### Your goal
When you reach the line containing "2. Make sure you have Windows." in the entries below, begin reproducing lines exactly, and stop once the line containing "## Features" is done.

### Input material
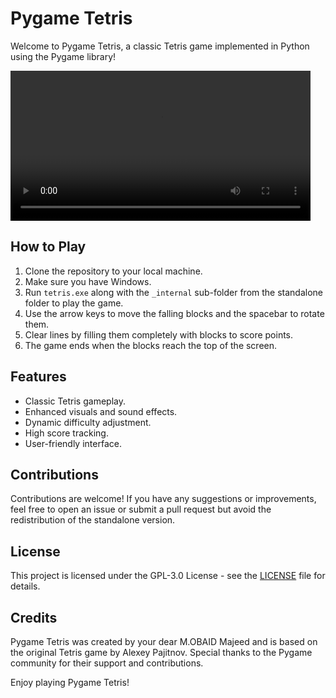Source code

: # Pygame Tetris

Welcome to Pygame Tetris, a classic Tetris game implemented in Python using the Pygame library!

<video width="480" height="240" controls>
  <source src="Tetris_standalone_exe/_internal/pygame/Tetris_Walkover.mp4" type="video/mp4">
  Your browser does not support the video tag.
</video>

## How to Play
1. Clone the repository to your local machine.
2. Make sure you have Windows.
3. Run `tetris.exe` along with the `_internal` sub-folder from the standalone folder to play the game.
4. Use the arrow keys to move the falling blocks and the spacebar to rotate them.
5. Clear lines by filling them completely with blocks to score points.
6. The game ends when the blocks reach the top of the screen.

## Features
- Classic Tetris gameplay.
- Enhanced visuals and sound effects.
- Dynamic difficulty adjustment.
- High score tracking.
- User-friendly interface.

## Contributions
Contributions are welcome! If you have any suggestions or improvements, feel free to open an issue or submit a pull request but avoid the redistribution of the standalone version.

## License
This project is licensed under the GPL-3.0 License - see the [LICENSE](LICENSE) file for details.

## Credits
Pygame Tetris was created by your dear M.OBAID Majeed and is based on the original Tetris game by Alexey Pajitnov. Special thanks to the Pygame community for their support and contributions.

Enjoy playing Pygame Tetris!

### Answer to the problem
2. Make sure you have Windows.
3. Run `tetris.exe` along with the `_internal` sub-folder from the standalone folder to play the game.
4. Use the arrow keys to move the falling blocks and the spacebar to rotate them.
5. Clear lines by filling them completely with blocks to score points.
6. The game ends when the blocks reach the top of the screen.

## Features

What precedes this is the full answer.